Uno sguardo al passato: 200 anni di gender gap
Economista storica di formazione, Goldin studia l’evoluzione delle differenze di genere partendo dall’evoluzione del sistema economico statunitense, che attraversa tre grandi fasi di sviluppo. Inizialmente una società fondata sull’economia agraria, si evolve con un processo di industrializzazione di massa fino alla struttura economica attuale basata prevalentemente sui servizi. Grazie a un accurato e originale lavoro di raccolta di dati, Goldin ha mostrato come prima dell’inizio dell’industrializzazione le donne lavorassero di più. A partire dall’industrializzazione, però, per le donne sposate divenne più difficile lavorare da casa e conciliare quindi vita lavorativa e familiare.

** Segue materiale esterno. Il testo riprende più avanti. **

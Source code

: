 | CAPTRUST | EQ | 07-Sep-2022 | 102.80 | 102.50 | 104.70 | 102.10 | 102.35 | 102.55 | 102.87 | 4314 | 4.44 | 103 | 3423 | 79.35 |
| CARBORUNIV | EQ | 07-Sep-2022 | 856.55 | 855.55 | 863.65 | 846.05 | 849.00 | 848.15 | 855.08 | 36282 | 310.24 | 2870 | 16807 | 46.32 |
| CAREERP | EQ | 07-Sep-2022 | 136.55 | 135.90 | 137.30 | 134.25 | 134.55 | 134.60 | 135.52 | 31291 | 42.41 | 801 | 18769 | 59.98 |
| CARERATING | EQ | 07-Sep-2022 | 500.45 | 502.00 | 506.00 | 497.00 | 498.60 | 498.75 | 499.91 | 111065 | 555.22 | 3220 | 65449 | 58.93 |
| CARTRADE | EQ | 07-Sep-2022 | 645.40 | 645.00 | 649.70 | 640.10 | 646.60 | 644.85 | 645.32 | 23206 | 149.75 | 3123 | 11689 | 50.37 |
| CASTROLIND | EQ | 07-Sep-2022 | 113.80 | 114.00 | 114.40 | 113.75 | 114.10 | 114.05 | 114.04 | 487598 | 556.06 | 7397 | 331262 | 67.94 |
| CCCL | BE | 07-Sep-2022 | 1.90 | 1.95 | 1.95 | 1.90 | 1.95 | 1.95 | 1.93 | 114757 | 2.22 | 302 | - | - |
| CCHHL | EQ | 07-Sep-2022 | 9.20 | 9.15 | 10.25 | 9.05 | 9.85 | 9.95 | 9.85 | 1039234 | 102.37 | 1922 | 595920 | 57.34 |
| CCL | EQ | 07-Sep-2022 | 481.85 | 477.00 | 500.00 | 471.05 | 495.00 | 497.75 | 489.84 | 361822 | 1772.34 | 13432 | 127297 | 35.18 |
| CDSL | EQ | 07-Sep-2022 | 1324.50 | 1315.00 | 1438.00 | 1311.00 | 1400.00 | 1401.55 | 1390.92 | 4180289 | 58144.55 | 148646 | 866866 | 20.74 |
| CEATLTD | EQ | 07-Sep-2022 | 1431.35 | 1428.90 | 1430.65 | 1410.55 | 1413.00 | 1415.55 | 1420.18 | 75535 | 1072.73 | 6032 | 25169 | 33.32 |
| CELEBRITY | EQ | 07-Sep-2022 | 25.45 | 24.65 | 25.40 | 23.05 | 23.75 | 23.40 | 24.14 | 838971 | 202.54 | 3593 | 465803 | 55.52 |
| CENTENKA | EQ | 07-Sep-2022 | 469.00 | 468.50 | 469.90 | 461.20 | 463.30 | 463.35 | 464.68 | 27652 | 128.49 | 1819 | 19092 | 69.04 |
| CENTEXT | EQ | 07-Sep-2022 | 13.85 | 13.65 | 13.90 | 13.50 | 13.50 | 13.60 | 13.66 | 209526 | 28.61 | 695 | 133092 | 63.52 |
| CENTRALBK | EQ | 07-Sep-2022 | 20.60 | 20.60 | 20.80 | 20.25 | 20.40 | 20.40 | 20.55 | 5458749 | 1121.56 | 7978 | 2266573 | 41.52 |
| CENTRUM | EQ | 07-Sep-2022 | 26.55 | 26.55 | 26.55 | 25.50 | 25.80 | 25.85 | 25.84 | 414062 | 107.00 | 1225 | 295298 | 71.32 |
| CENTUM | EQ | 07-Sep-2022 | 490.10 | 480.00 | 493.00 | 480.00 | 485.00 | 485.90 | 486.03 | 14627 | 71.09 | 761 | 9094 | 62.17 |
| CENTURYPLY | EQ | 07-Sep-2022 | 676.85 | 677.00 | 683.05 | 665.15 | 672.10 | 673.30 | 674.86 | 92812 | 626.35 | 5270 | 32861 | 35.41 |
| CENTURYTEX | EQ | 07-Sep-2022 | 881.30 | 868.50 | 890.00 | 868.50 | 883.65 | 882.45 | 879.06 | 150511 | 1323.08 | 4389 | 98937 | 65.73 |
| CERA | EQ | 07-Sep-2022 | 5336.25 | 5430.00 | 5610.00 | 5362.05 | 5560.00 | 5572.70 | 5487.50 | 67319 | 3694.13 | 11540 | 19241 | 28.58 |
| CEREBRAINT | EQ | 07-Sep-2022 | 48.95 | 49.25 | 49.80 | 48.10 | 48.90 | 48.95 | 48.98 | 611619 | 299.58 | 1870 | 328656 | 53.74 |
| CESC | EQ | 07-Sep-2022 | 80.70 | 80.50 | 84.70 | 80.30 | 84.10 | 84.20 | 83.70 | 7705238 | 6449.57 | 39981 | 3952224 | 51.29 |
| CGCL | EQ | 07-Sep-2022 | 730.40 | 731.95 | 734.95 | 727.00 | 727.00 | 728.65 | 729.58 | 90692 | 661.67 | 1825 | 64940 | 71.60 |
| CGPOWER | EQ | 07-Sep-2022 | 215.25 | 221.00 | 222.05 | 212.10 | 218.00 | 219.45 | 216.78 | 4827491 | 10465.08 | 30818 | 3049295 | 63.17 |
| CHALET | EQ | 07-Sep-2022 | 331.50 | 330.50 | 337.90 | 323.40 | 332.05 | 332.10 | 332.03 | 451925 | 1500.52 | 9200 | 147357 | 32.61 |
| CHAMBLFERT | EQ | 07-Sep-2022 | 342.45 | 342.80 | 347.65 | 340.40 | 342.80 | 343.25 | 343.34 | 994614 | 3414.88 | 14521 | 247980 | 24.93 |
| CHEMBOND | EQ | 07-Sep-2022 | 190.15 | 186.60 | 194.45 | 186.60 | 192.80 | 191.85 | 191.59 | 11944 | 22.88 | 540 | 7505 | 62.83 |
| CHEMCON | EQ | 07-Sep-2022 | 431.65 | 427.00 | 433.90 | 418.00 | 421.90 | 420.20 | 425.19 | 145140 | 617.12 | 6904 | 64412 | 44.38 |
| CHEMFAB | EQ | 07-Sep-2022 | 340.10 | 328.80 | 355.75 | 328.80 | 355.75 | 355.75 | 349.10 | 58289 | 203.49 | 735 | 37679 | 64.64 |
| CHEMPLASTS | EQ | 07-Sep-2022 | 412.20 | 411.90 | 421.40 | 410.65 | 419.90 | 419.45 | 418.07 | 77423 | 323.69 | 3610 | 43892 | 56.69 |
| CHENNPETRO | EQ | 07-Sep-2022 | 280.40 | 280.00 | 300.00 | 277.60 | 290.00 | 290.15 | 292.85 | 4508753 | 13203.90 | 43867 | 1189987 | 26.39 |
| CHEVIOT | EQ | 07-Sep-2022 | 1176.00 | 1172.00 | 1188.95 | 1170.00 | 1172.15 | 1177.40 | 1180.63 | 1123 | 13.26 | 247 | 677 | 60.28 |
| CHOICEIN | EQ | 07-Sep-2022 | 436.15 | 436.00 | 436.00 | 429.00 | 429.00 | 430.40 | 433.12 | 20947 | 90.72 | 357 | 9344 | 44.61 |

Partendo da queste evidenze empiriche, Goldin introdusse una nuova prospettiva per le scienze economiche e gli studi di genere. Contrariamente al parere comune, non c’è nessuna associazione storicamente coerente tra la partecipazione delle donne al mercato del lavoro e la crescita economica. La principale implicazione di questa scoperta è che per ridurre le disparità fra donne e uomini sul mercato del lavoro, affidarsi alla crescita economica o al progresso tecnologico può non essere sufficiente.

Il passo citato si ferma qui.